Oborkaltim.com – Program Probebaya yang digagas Wali Kota Samarinda Andi Harun telah berjalan selama periode kepemimpinannya 2021-2024. Program ini berfokus pada pembangunan infrastruktur di tingkat RT dengan alokasi anggaran Rp100-300 juta per RT. Hasilnya, berbagai proyek sederhana seperti perbaikan jalan, pembangunan gapura, serta bantuan sosial telah terealisasi.

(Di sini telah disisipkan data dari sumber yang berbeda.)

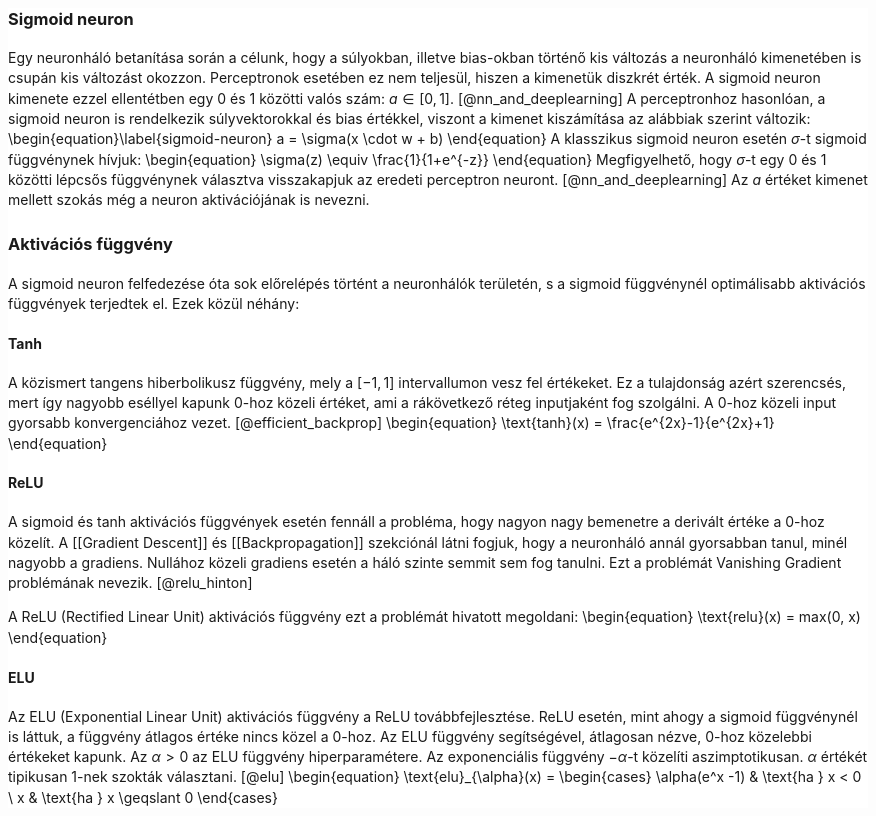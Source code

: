 ### Sigmoid neuron
Egy neuronháló betanítása során a célunk, hogy a súlyokban, illetve bias-okban történő kis változás a neuronháló
kimenetében is csupán kis változást okozzon. Perceptronok esetében ez nem teljesül, hiszen a kimenetük diszkrét érték.
A sigmoid neuron kimenete ezzel ellentétben egy 0 és 1 közötti valós szám: $a \in [0,1]$. [@nn_and_deeplearning]
A perceptronhoz hasonlóan, a sigmoid neuron is rendelkezik súlyvektorokkal és bias értékkel, viszont a kimenet kiszámítása az
alábbiak szerint változik:
\begin{equation}\label{sigmoid-neuron}
      a = \sigma(x \cdot w + b)
\end{equation}
A klasszikus sigmoid neuron esetén $\sigma$-t sigmoid függvénynek hívjuk:
\begin{equation}
      \sigma(z) \equiv \frac{1}{1+e^{-z}}
\end{equation}
Megfigyelhető, hogy $\sigma$-t egy 0 és 1 közötti lépcsős függvénynek választva visszakapjuk az eredeti perceptron neuront. [@nn_and_deeplearning]
Az $a$ értéket
kimenet mellett szokás még a neuron aktivációjának is nevezni.

### Aktivációs függvény
A sigmoid neuron felfedezése óta sok előrelépés történt a neuronhálók területén, s a sigmoid függvénynél optimálisabb aktivációs 
függvények terjedtek el. Ezek közül néhány:

#### Tanh
A közismert tangens hiberbolikusz függvény, mely a $[-1, 1]$ intervallumon vesz fel értékeket. 
Ez a tulajdonság azért szerencsés, mert így nagyobb eséllyel kapunk 0-hoz közeli értéket, 
ami a rákövetkező réteg inputjaként fog szolgálni. A 0-hoz közeli input gyorsabb konvergenciához vezet. [@efficient_backprop]
\begin{equation}
      \text{tanh}(x) = \frac{e^{2x}-1}{e^{2x}+1}
\end{equation}

#### ReLU
A sigmoid és tanh aktivációs függvények esetén fennáll a probléma, hogy nagyon nagy bemenetre a derivált
értéke a 0-hoz közelít. A [[Gradient Descent]] és [[Backpropagation]] szekciónál látni fogjuk, hogy a neuronháló annál
gyorsabban tanul, minél nagyobb a gradiens. Nullához közeli gradiens esetén a háló szinte semmit sem fog tanulni. Ezt a problémát Vanishing
Gradient problémának nevezik. [@relu_hinton]

A ReLU (Rectified Linear Unit) aktivációs függvény ezt a problémát hivatott megoldani:
\begin{equation}
  \text{relu}(x) = max(0, x)
\end{equation}

#### ELU
Az ELU (Exponential Linear Unit) aktivációs függvény a ReLU továbbfejlesztése. ReLU esetén, mint ahogy a sigmoid függvénynél is láttuk,
a függvény átlagos értéke nincs közel a 0-hoz. Az ELU függvény segítségével, átlagosan nézve, 0-hoz közelebbi értékeket kapunk.
Az $\alpha > 0$ az ELU függvény hiperparamétere. Az exponenciális függvény
$-\alpha$-t közelíti aszimptotikusan. $\alpha$ értékét tipikusan 1-nek szokták választani. [@elu]
\begin{equation}
  \text{elu}_{\alpha}(x) =
  \begin{cases}
    \alpha(e^x -1) & \text{ha } x < 0 \\
    x & \text{ha } x \geqslant 0
  \end{cases}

Dengan rencana kelanjutan program ini di periode 2025-2030 di bawah kepemimpinan Andi Harun dan wakilnya, Saefuddin Zuhri, muncul dorongan untuk melakukan evaluasi. Wakil Ketua DPRD Samarinda, Ahmad Vananzda, menilai bahwa meskipun program ini membawa manfaat bagi masyarakat, masih ada beberapa kendala yang perlu diperbaiki.

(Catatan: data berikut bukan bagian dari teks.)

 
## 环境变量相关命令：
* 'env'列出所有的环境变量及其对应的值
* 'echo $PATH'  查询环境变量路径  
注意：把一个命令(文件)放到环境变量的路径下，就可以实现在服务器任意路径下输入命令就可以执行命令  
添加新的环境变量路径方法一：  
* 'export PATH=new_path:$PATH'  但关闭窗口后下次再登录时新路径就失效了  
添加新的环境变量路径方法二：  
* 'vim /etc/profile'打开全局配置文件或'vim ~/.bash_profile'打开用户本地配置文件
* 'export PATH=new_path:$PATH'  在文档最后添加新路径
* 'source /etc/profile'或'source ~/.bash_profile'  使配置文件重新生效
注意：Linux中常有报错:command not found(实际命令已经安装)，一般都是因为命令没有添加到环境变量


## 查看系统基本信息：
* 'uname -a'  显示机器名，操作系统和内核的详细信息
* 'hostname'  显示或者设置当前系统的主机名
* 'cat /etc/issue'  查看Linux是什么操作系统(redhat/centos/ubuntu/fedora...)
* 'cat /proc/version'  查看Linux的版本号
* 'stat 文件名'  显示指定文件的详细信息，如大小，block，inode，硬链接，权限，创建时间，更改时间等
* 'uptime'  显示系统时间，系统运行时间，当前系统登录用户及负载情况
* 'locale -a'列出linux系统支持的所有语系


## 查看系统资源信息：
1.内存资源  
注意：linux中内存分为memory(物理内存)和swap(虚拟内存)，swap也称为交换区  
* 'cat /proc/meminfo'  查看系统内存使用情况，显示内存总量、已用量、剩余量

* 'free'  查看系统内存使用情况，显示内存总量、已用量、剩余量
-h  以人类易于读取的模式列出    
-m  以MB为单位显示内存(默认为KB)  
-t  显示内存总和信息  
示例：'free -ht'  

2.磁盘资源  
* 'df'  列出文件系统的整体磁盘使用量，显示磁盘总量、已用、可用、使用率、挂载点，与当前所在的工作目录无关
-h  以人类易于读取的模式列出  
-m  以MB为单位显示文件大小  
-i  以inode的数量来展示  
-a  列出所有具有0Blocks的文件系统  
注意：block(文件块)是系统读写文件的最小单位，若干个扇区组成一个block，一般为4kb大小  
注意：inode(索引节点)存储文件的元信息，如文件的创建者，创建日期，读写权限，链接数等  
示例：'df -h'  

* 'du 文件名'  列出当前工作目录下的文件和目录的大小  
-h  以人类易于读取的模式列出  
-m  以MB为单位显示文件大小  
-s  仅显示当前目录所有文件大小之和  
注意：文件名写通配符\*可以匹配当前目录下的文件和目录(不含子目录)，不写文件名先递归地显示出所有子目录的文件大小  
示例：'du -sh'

“Mungkin sedikit bermasalah di masyarakat, misalnya mungkin pada saat sosialisasinya di masyarakat, RT kurang koordinasi dengan masyarakat. Ada laporan bahwa masyarakat tidak terlalu terlibat dan lainnya,” ujar Ahmad Rabu, 19 Februari 2025.
Ia menegaskan bahwa evaluasi menyeluruh harus dilakukan sebelum program kembali dijalankan agar tidak menemui hambatan serupa di masa mendatang. Sosialisasi yang lebih efektif dinilai penting untuk menyamakan persepsi masyarakat mengenai program ini.

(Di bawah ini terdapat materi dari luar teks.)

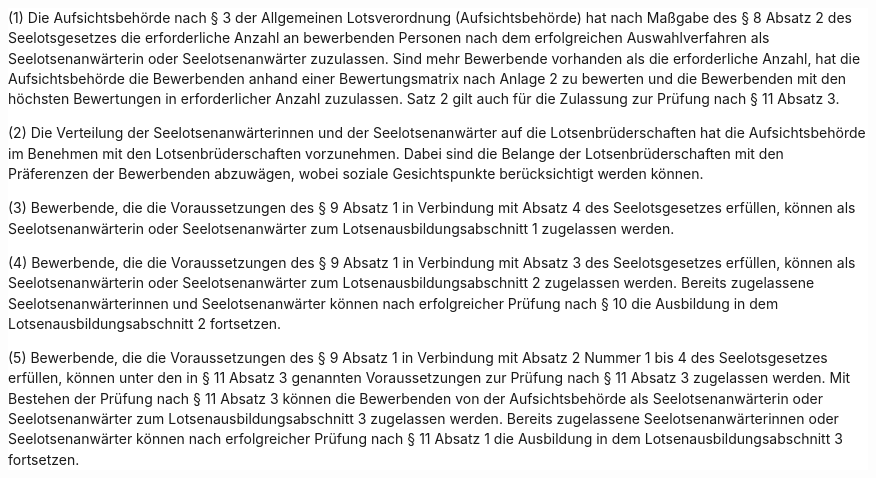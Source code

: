 <div>

<div class="jnhtml">

<div>

<div class="jurAbsatz">

(1) Die Aufsichtsbehörde nach § 3 der Allgemeinen Lotsverordnung
(Aufsichtsbehörde) hat nach Maßgabe des § 8 Absatz 2 des Seelotsgesetzes
die erforderliche Anzahl an bewerbenden Personen nach dem erfolgreichen
Auswahlverfahren als Seelotsenanwärterin oder Seelotsenanwärter
zuzulassen. Sind mehr Bewerbende vorhanden als die erforderliche Anzahl,
hat die Aufsichtsbehörde die Bewerbenden anhand einer Bewertungsmatrix
nach Anlage 2 zu bewerten und die Bewerbenden mit den höchsten
Bewertungen in erforderlicher Anzahl zuzulassen. Satz 2 gilt auch für
die Zulassung zur Prüfung nach § 11 Absatz 3.

</div>

<div class="jurAbsatz">

(2) Die Verteilung der Seelotsenanwärterinnen und der Seelotsenanwärter
auf die Lotsenbrüderschaften hat die Aufsichtsbehörde im Benehmen mit
den Lotsenbrüderschaften vorzunehmen. Dabei sind die Belange der
Lotsenbrüderschaften mit den Präferenzen der Bewerbenden abzuwägen,
wobei soziale Gesichtspunkte berücksichtigt werden können.

</div>

<div class="jurAbsatz">

(3) Bewerbende, die die Voraussetzungen des § 9 Absatz 1 in Verbindung
mit Absatz 4 des Seelotsgesetzes erfüllen, können als
Seelotsenanwärterin oder Seelotsenanwärter zum
Lotsenausbildungsabschnitt 1 zugelassen werden.

</div>

<div class="jurAbsatz">

(4) Bewerbende, die die Voraussetzungen des § 9 Absatz 1 in Verbindung
mit Absatz 3 des Seelotsgesetzes erfüllen, können als
Seelotsenanwärterin oder Seelotsenanwärter zum
Lotsenausbildungsabschnitt 2 zugelassen werden. Bereits zugelassene
Seelotsenanwärterinnen und Seelotsenanwärter können nach erfolgreicher
Prüfung nach § 10 die Ausbildung in dem Lotsenausbildungsabschnitt 2
fortsetzen.

</div>

<div class="jurAbsatz">

(5) Bewerbende, die die Voraussetzungen des § 9 Absatz 1 in Verbindung
mit Absatz 2 Nummer 1 bis 4 des Seelotsgesetzes erfüllen, können unter
den in § 11 Absatz 3 genannten Voraussetzungen zur Prüfung nach § 11
Absatz 3 zugelassen werden. Mit Bestehen der Prüfung nach § 11 Absatz 3
können die Bewerbenden von der Aufsichtsbehörde als Seelotsenanwärterin
oder Seelotsenanwärter zum Lotsenausbildungsabschnitt 3 zugelassen
werden. Bereits zugelassene Seelotsenanwärterinnen oder
Seelotsenanwärter können nach erfolgreicher Prüfung nach § 11 Absatz 1
die Ausbildung in dem Lotsenausbildungsabschnitt 3 fortsetzen.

“Supaya nanti masyarakat kita ini jangan sampai berpikirnya kayaknya ini hanya pekerjaan yang dibuat-buat hanya yang mungkin ada orang-orang tertentu yang diuntungkan,” tambahnya.
Pemerintah kota juga diharapkan menyusun strategi agar masyarakat lebih aktif berpartisipasi, baik secara teknis maupun dalam memberikan masukan terhadap proyek yang akan dikerjakan. Ahmad menekankan pentingnya memasukkan aspirasi masyarakat melalui hasil reses DPRD agar dana Probebaya dapat digunakan sesuai kebutuhan mereka.
“Jadi melihat lagi kebutuhan masyarakat kita ya,” pungkasnya.